That is Mesh-Current Method.

You said that you wanted to use Thevenin Equivalent Circuit. You have not done so. Is the assignment to use Thevenin?

 

that is my problem.. i im very confused.
i refer to fundamental electric and electronic book...
like this...

 

hi. this is what im done... im very confused at this time ... im use voltage test... sorry 4 my bad english

You found Iu when you have a 1V test source applied and the independent sources turned off. So what is the next step in finding Rth?

Don't worry about your bad English -- we'll muddle through. I assure you that your English is much better than my [insert your native language here].

You want to break most problems into three distinct pieces. The first is to clearly layout the problem with a properly annotated schematic (which you have done nicely, thank you). The second and most important part is setting up the equations. This is where ALL of the EE stuff is. Everything after that (the third piece) is just math. So put all of the EE stuff in one place so that you can check it easily because any mistakes here usually can't be caught and corrected later on because "later on" is just math and if your setup is wrong then it is merely describing some other circuit instead of the one you are really working with and the math doesn't care.

When setting up your equations you always want to verify them after you have written them down to ensure that they are right before you proceed because if they are wrong, then all of the math you do after that is wasted time and effort because the answer is virtually guaranteed to be wrong.

In your case, your very first equation (the Loop 1 initial equation) is wrong. Everything after that is wasted time and effort.

After writing down

\(
5I_u \, + \, 1 \; = \; 80I_1 \, - \, 80I_3
\)

You should have asked whether the two voltages on the left-hand side add as you go around the loop. Do they?

Another part of the first part is to see if you can reorganize the layout and perhaps simplify it to make the next parts easier to do. In this case there is a LOT of simplification that can be done.

Finally, you should always, always, ALWAYS track your units. Nearly all authors and instructors (most of whom have never worked in the real world and seen someone die because they couldn't be bothered to track their units) are inexcusably sloppy about units. But the simple fact is that you WILL make stupid math mistakes -- we all do -- and that most of those mistakes will screw up the units, provided they are there to be screwed up. If the units don't work out, the answer is wrong. Period. Tracking units is very probably the single most effective error detection tool available to the engineer. NEVER just tack the units that you WANT the answer to have onto the end result. Doing so, in my opinion, is criminally negligent and, at times, courts have agreed when deciding and awarding wrongful death and injury cases.

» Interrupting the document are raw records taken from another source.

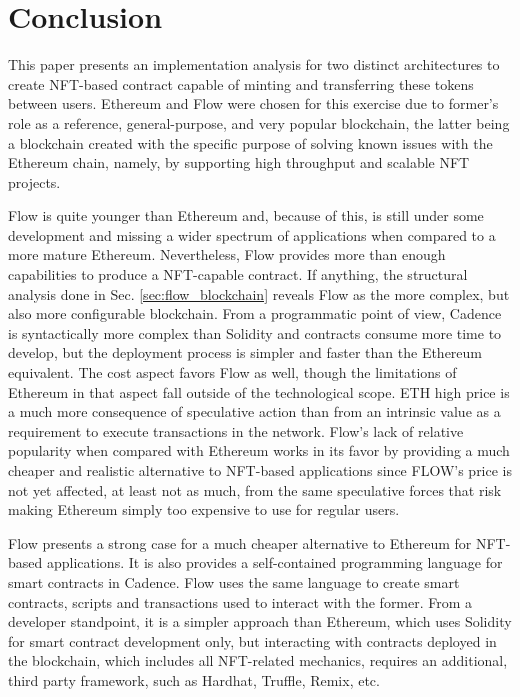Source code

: \documentclass[../NFTComp_IEEE.tex]{subfiles}
\begin{document}
\section{Conclusion}
\label{sec:conclusion}
This paper presents an implementation analysis for two distinct architectures to create NFT-based contract capable of minting and transferring these tokens between users. Ethereum and Flow were chosen for this exercise due to former's role as a reference, general-purpose, and very popular blockchain, the latter being a blockchain created with the specific purpose of solving known issues with the Ethereum chain, namely, by supporting high throughput and scalable NFT projects.
\par
Flow is quite younger than Ethereum and, because of this, is still under some development and missing a wider spectrum of applications when compared to a more mature Ethereum. Nevertheless, Flow provides more than enough capabilities to produce a NFT-capable contract. If anything, the structural analysis done in Sec. \ref{sec:flow_blockchain} reveals Flow as the more complex, but also more configurable blockchain. From a programmatic point of view, Cadence is syntactically more complex than Solidity and contracts consume more time to develop, but the deployment process is simpler and faster than the Ethereum equivalent. The cost aspect favors Flow as well, though the limitations of Ethereum in that aspect fall outside of the technological scope. ETH high price is a much more consequence of speculative action than from an intrinsic value as a requirement to execute transactions in the network. Flow's lack of relative popularity when compared with Ethereum works in its favor by providing a much cheaper and realistic alternative to NFT-based applications since FLOW's price is not yet affected, at least not as much, from the same speculative forces that risk making Ethereum simply too expensive to use for regular users.
\par
Flow presents a strong case for a much cheaper alternative to Ethereum for NFT-based applications. It is also provides a self-contained programming language for smart contracts in Cadence. Flow uses the same language to create smart contracts, scripts and transactions used to interact with the former. From a developer standpoint, it is a simpler approach than Ethereum, which uses Solidity for smart contract development only, but interacting with contracts deployed in the blockchain, which includes all NFT-related mechanics, requires an additional, third party framework, such as Hardhat, Truffle, Remix, etc.
\end{document}
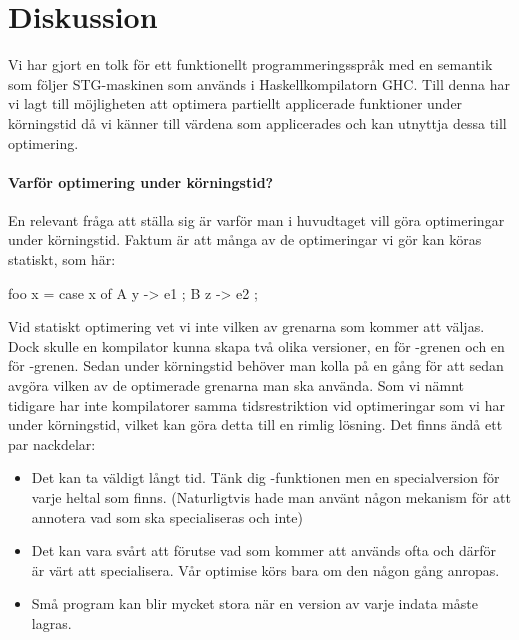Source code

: \documentclass[Rapport]{subfiles}
\begin{document}
\section{Diskussion}
    
Vi har gjort en tolk för ett funktionellt programmeringsspråk
med en semantik som följer STG-maskinen som används i Haskellkompilatorn GHC.
Till denna har vi lagt till möjligheten att optimera partiellt applicerade funktioner under körningstid
då vi känner till värdena som applicerades och kan utnyttja dessa till optimering.

\paragraph{Varför optimering under körningstid?}

En relevant fråga att ställa sig är varför man i huvudtaget vill göra optimeringar under körningstid. Faktum är att många av de optimeringar vi gör kan köras statiskt, som här:

\begin{codeEx}

foo x = case x of
        { A y  -> e1
        ; B z  -> e2
        };

\end{codeEx}

Vid statiskt optimering vet vi inte vilken av grenarna som kommer att väljas. Dock skulle en kompilator kunna skapa två olika versioner, en för -grenen och en för 
-grenen. Sedan under körningstid behöver man kolla på  en gång för att sedan avgöra vilken av de optimerade grenarna man ska använda.
Som vi nämnt tidigare har inte kompilatorer samma tidsrestriktion vid optimeringar som vi har under körningstid, vilket kan göra detta till en rimlig lösning. Det finns ändå ett par nackdelar:
\begin{itemize}
    \item Det kan ta väldigt långt tid. Tänk dig -funktionen men en specialversion för varje heltal som finns. (Naturligtvis hade man använt någon mekanism för att annotera vad som ska specialiseras och inte)
    \item Det kan vara svårt att förutse vad som kommer att används ofta och därför är värt att specialisera. Vår optimise körs bara om den någon gång anropas.
    \item Små program kan blir mycket stora när en version av varje indata måste lagras.
\end{itemize}
\end{document}
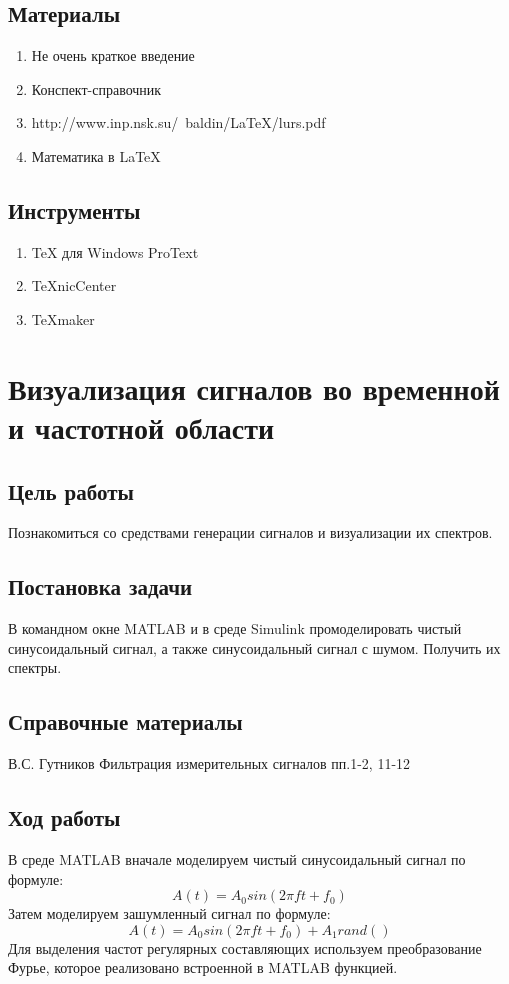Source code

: \documentclass[10pt,a4paper]{article}
\begin{document}
\subsection{Материалы}
\begin{enumerate}
\item Не очень краткое введение
\item Конспект-справочник
\item http://www.inp.nsk.su/~baldin/LaTeX/lurs.pdf
\item Математика в \LaTeX
\end{enumerate}
\subsection{Инструменты}
\begin{enumerate}
\item TeX для Windows ProText
\item TeXnicCenter
\item TeXmaker
\end{enumerate}
\section{Визуализация сигналов во временной и частотной области}
\subsection{Цель работы}
Познакомиться со средствами генерации сигналов и визуализации их спектров.
\subsection{Постановка задачи}
В командном окне MATLAB и в среде Simulink промоделировать чистый синусоидальный сигнал, а также синусоидальный сигнал с шумом. Получить их спектры.
\subsection{Справочные материалы}
В.С. Гутников Фильтрация измерительных сигналов пп.1-2, 11-12
\subsection{Ход работы}
В среде MATLAB вначале моделируем чистый синусоидальный сигнал по формуле:
\begin{displaymath}
A(t) = A_0sin(2\pi ft + f_0)
\end{displaymath}
Затем моделируем зашумленный сигнал по формуле:
\begin{displaymath}
A(t) = A_0sin(2\pi ft + f_0) + A_1 rand()
\end{displaymath}
Для выделения частот регулярных составляющих используем преобразование Фурье, которое реализовано встроенной в MATLAB функцией.
\end{document}
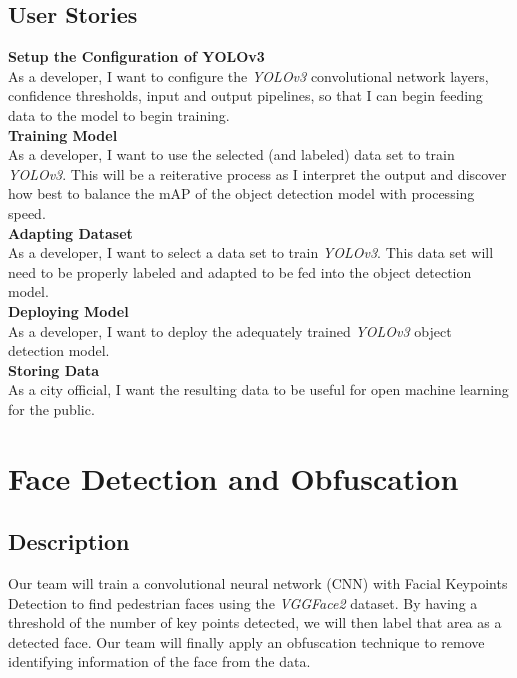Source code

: \documentclass[onecolumn, draftclsnofoot,10pt, compsoc]{IEEEtran}
\begin{document}
\subsection{User Stories}
\textbf{Setup the Configuration of YOLOv3}
\\
As a developer, I want to configure the \textit{YOLOv3} convolutional network layers, confidence thresholds, input and output pipelines, so that I can begin feeding data to the model to begin training.
\\
\textbf{Training Model}
\\
As a developer, I want to use the selected (and labeled) data set to train \textit{YOLOv3}. This will be a reiterative process as I interpret the output and discover how best to balance the mAP of the object detection model with processing speed.
\\
\textbf{Adapting Dataset}
\\
As a developer, I want to select a data set to train \textit{YOLOv3}. This data set will need to be properly labeled and adapted to be fed into the object detection model.
\\
\textbf{Deploying Model}
\\
As a developer, I want to deploy the adequately trained \textit{YOLOv3} object detection model.
\\
\textbf{Storing Data}
\\
As a city official, I want the resulting data to be useful for open machine learning for the public. 


\section{Face Detection and Obfuscation}
\subsection{Description}
Our team will train a convolutional neural network (CNN) with Facial Keypoints Detection to find pedestrian faces using the \textit{VGGFace2} dataset. By having a threshold of the number of key points detected, we will then label that area as a detected face. Our team will finally apply an obfuscation technique to remove identifying information of the face from the data.
\end{document}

So let's look at that equation again:

\(
5I_u \, + \, 1 \; = \; 80I_1 \, - \, 80I_3
\)

The first term on the left is a current. The second term is just a number. You can't add a current and a number. Both terms on the right are currents. But is that really what they are? Remember that Mesh Current Analysis is nothing more than a systematic application of KVL in which you are summing up voltages. That '80' is not a number, it is supposed to be a resistance and a resistance times a current yields a voltage. Similarly, the '1' on the left hand side is your test source voltage, so it is 1V.

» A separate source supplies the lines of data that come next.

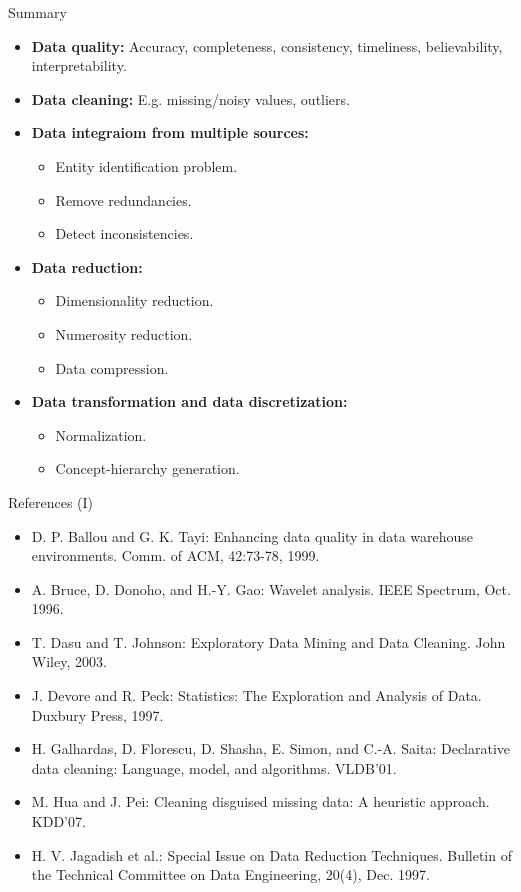 \documentclass[aspectratio=169,t]{beamer}
\begin{document}
  {
    \begin{frame}{Summary}
      \begin{itemize}
        \item \textbf{Data quality:} Accuracy, completeness, consistency, timeliness, believability, interpretability.
        \item \textbf{Data cleaning:} E.g. missing/noisy values, outliers.
        \item \textbf{Data integraiom from multiple sources:}
        \begin{itemize}
          \item Entity identification problem.
          \item Remove redundancies.
          \item Detect inconsistencies.
        \end{itemize}
        \item \textbf{Data reduction:}
        \begin{itemize}
          \item Dimensionality reduction.
          \item Numerosity reduction.
          \item Data compression.
        \end{itemize}
        \item \textbf{Data transformation and data discretization:}
        \begin{itemize}
          \item Normalization.
          \item Concept-hierarchy generation.
        \end{itemize}
      \end{itemize}
    \end{frame}
  }


  {
    \begin{frame}{References (I)}
      \begin{itemize}
        \item D. P. Ballou and G. K. Tayi: Enhancing data quality in data warehouse environments. Comm. of ACM, 42:73-78, 1999.
        \item A. Bruce, D. Donoho, and H.-Y. Gao: Wavelet analysis. IEEE Spectrum, Oct. 1996.
        \item {\color{airforceblue}T. Dasu and T. Johnson:  Exploratory Data Mining and Data Cleaning. John Wiley, 2003.}
        \item J. Devore and R. Peck: Statistics: The Exploration and Analysis of Data. Duxbury Press, 1997.
        \item H. Galhardas, D. Florescu, D. Shasha, E. Simon, and C.-A. Saita: Declarative data cleaning: Language, model, and algorithms. VLDB'01.
        \item M. Hua and J. Pei: Cleaning disguised missing data: A heuristic approach. KDD'07.
        \item {\color{airforceblue}H. V. Jagadish et al.: Special Issue on Data Reduction Techniques.  Bulletin of the Technical Committee on Data Engineering, 20(4), Dec. 1997.}
      \end{itemize}
    \end{frame}
  }
\end{document}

Also, that '5' in the first term is not just a number. We have a current controlled voltage source which means that we take a current and multiply it by a gain to get a voltage, so that gain MUST have units of voltage per current. Most authors will leave this out which, again, is really pretty inexcusable. But they do and so we have to patch up their work by assuming (something that engineering should NOT be about!) what the author meant, namely that it is 5V/A.

So your equation should have been

\(
\(5\frac{V}{A}\)I_u \, + \, 1V \; = \; \(80\Omega\)I_1 \, - \, \(80\Omega\)I_3
\)

 

That is Mesh-Current Method.

You said that you wanted to use Thevenin Equivalent Circuit. You have not done so. Is the assignment to use Thevenin?

He's using Mesh-Current in order to solve for the Thevenin resistance, which is perfectly acceptable.

 

You found Iu when you have a 1V test source applied and the independent sources turned off. So what is the next step in finding Rth?

Don't worry about your bad English -- we'll muddle through. I assure you that your English is much better than my [insert your native language here].

You want to break most problems into three distinct pieces. The first is to clearly layout the problem with a properly annotated schematic (which you have done nicely, thank you). The second and most important part is setting up the equations. This is where ALL of the EE stuff is. Everything after that (the second piece) is just math. So put all of the EE stuff in one place so that you can check it easily because any mistakes here usually can't be caught and corrected later on because "later on" is just math and if your setup is wrong then it is merely describing some other circuit instead of the one you are really working with and the math doesn't care.

When setting up your equations you always want to verify them after you have written them down to ensure that they are right before you proceed because if they are wrong, then all of the math you do after that is wasted time and effort because the answer is virtually guaranteed to be wrong.

In your case, your very first equation (the Loop 1 initial equation) is wrong. Everything after that is wasted time and effort.

After writing down

\(
5I_u \, + \, 1 \; = \; 80I_1 \, - \, 80I_3
\)

You should have asked whether the two voltages on the left-hand side add as you go around the loop. Do they?

Another part of the first part is to see if you can reorganize the layout and perhaps simplify it to make the next parts easier to do. In this case there is a LOT of simplification that can be done.

Finally, you should always, always, ALWAYS track your units. Nearly all authors and instructors (most of whom have never worked in the real world and seen someone die because they couldn't be bothered to track their units) are inexcusably sloppy about units. But the simple fact is that you WILL make stupid math mistakes -- we all do -- and that most of those mistakes will screw up the units, provided they are there to be screwed up. If the units don't work out, the answer is wrong. Period. Tracking units is very probably the single most effective error detection tool available to the engineer. NEVER just tack the units that WANT the answer to have onto the end result. Doing so, in my opinion, is criminally negligent and, at times, courts have agreed when deciding and awarding wrongful death and injury cases.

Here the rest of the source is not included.